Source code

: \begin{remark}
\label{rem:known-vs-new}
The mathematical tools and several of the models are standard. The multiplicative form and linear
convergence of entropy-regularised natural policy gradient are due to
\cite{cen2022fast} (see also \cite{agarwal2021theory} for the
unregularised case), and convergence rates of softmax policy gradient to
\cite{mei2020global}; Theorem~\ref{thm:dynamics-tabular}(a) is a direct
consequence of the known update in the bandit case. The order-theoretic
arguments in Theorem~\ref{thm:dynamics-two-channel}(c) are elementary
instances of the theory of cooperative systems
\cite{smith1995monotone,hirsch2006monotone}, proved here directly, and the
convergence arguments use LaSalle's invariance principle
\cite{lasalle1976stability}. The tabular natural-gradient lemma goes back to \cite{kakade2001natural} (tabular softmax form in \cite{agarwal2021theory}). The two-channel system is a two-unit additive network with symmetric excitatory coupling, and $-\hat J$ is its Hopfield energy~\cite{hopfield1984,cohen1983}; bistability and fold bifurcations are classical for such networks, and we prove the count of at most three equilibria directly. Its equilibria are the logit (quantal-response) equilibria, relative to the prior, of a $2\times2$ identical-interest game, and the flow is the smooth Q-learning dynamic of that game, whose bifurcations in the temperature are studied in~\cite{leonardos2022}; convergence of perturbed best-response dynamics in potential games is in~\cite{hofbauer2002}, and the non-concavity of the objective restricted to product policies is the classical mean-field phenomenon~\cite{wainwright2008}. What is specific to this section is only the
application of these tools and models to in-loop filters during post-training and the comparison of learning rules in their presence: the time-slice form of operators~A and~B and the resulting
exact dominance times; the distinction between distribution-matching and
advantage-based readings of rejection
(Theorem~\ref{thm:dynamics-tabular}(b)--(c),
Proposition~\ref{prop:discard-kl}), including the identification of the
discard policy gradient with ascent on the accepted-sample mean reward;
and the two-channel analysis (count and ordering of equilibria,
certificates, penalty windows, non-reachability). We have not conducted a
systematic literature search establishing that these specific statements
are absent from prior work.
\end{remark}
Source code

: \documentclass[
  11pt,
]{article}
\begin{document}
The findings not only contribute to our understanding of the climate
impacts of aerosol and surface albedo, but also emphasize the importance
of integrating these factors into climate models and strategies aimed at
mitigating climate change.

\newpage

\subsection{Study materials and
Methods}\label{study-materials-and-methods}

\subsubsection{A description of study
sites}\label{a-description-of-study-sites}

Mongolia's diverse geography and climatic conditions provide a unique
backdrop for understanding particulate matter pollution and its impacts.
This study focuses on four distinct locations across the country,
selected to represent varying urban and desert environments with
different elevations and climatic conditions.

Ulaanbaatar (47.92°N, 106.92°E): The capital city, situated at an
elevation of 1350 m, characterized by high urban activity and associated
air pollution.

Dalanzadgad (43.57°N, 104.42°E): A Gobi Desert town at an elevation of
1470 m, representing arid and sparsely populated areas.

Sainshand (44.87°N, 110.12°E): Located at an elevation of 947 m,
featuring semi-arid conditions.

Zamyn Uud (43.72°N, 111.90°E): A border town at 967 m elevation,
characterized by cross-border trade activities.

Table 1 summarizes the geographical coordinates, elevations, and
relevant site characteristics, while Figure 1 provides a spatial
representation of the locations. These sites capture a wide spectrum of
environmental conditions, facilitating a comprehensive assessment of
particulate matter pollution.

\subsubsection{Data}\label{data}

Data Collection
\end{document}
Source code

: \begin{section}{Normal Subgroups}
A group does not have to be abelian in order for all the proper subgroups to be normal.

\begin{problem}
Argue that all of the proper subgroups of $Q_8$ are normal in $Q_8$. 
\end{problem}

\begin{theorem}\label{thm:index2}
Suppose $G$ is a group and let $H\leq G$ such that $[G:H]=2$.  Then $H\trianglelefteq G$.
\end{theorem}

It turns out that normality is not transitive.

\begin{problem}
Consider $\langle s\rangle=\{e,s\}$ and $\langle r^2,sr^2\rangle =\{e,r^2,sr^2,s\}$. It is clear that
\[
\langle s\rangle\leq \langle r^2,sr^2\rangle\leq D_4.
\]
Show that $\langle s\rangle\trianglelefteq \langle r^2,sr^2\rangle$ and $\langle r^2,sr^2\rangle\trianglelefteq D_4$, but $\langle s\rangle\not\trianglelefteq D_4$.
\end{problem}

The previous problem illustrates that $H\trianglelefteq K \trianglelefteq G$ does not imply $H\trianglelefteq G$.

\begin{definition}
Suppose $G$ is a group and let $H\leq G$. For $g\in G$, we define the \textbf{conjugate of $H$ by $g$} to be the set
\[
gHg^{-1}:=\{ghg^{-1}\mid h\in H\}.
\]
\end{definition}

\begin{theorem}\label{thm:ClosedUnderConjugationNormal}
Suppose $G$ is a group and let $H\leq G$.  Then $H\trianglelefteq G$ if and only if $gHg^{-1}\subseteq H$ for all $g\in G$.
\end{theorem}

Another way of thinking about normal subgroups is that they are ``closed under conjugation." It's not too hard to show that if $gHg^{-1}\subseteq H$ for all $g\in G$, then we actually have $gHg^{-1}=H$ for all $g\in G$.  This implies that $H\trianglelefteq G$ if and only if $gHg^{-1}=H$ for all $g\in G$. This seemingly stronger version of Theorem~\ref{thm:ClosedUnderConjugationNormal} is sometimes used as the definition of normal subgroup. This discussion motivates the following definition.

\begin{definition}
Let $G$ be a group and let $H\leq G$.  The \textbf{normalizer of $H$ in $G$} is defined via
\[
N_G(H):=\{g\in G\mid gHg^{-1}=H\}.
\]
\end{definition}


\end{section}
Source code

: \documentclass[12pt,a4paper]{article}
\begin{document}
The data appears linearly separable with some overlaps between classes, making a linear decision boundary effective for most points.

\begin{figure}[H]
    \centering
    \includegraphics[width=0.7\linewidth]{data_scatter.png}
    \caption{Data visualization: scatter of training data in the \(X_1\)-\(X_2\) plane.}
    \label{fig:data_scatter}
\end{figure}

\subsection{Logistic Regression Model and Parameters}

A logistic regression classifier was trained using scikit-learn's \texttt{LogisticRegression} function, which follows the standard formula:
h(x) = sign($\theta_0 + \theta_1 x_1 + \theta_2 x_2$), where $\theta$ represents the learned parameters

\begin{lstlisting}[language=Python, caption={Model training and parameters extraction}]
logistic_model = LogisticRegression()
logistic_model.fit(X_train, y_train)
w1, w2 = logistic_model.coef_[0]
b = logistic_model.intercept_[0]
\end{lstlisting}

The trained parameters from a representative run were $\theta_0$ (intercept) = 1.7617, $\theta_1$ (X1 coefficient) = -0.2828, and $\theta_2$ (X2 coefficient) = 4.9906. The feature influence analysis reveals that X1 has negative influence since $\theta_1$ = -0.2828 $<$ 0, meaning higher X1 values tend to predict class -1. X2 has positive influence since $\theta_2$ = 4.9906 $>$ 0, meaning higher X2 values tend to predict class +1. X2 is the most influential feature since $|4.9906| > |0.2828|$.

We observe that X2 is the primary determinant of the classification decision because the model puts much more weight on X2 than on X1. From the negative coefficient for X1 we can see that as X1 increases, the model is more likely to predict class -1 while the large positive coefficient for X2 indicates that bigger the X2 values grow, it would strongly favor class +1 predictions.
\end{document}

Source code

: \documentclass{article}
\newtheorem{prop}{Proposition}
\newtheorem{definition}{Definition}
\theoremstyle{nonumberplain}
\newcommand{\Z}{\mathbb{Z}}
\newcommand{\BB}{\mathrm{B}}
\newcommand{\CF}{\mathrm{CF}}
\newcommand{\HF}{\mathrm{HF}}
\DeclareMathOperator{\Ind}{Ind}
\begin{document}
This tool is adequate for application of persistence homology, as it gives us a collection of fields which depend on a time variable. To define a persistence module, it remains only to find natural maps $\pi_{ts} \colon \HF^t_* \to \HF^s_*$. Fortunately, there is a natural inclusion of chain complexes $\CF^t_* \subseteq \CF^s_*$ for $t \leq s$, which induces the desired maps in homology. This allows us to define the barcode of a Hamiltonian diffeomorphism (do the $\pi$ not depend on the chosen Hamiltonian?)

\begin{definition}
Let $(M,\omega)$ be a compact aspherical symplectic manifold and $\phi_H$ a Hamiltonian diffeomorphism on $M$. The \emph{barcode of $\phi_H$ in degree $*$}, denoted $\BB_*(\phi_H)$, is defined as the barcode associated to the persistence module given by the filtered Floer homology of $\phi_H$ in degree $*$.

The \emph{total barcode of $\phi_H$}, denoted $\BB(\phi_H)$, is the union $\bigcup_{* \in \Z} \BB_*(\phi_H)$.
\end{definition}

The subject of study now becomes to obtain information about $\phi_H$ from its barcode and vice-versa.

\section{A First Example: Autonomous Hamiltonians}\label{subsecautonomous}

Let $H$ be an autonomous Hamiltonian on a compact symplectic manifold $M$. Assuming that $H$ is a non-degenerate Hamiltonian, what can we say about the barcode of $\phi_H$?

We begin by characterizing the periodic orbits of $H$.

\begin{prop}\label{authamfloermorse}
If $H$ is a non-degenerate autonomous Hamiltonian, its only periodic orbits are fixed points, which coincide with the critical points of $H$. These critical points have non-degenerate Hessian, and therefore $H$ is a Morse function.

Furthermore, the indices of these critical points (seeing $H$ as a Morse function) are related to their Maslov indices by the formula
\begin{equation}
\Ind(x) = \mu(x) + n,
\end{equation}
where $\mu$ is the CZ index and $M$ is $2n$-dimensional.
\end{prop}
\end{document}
┄┄┄┄┄┄┄┄┄┄
#### Assignment
Would you output, from the records above, exactly the run of lines that starts at the line containing "consequence of the" and ends at the line containing "certificates, penalty windows, non-reachability).", and only that run?

#### Answer
consequence of the known update in the bandit case. The order-theoretic
arguments in Theorem~\ref{thm:dynamics-two-channel}(c) are elementary
instances of the theory of cooperative systems
\cite{smith1995monotone,hirsch2006monotone}, proved here directly, and the
convergence arguments use LaSalle's invariance principle
\cite{lasalle1976stability}. The tabular natural-gradient lemma goes back to \cite{kakade2001natural} (tabular softmax form in \cite{agarwal2021theory}). The two-channel system is a two-unit additive network with symmetric excitatory coupling, and $-\hat J$ is its Hopfield energy~\cite{hopfield1984,cohen1983}; bistability and fold bifurcations are classical for such networks, and we prove the count of at most three equilibria directly. Its equilibria are the logit (quantal-response) equilibria, relative to the prior, of a $2\times2$ identical-interest game, and the flow is the smooth Q-learning dynamic of that game, whose bifurcations in the temperature are studied in~\cite{leonardos2022}; convergence of perturbed best-response dynamics in potential games is in~\cite{hofbauer2002}, and the non-concavity of the objective restricted to product policies is the classical mean-field phenomenon~\cite{wainwright2008}. What is specific to this section is only the
application of these tools and models to in-loop filters during post-training and the comparison of learning rules in their presence: the time-slice form of operators~A and~B and the resulting
exact dominance times; the distinction between distribution-matching and
advantage-based readings of rejection
(Theorem~\ref{thm:dynamics-tabular}(b)--(c),
Proposition~\ref{prop:discard-kl}), including the identification of the
discard policy gradient with ascent on the accepted-sample mean reward;
and the two-channel analysis (count and ordering of equilibria,
certificates, penalty windows, non-reachability). We have not conducted a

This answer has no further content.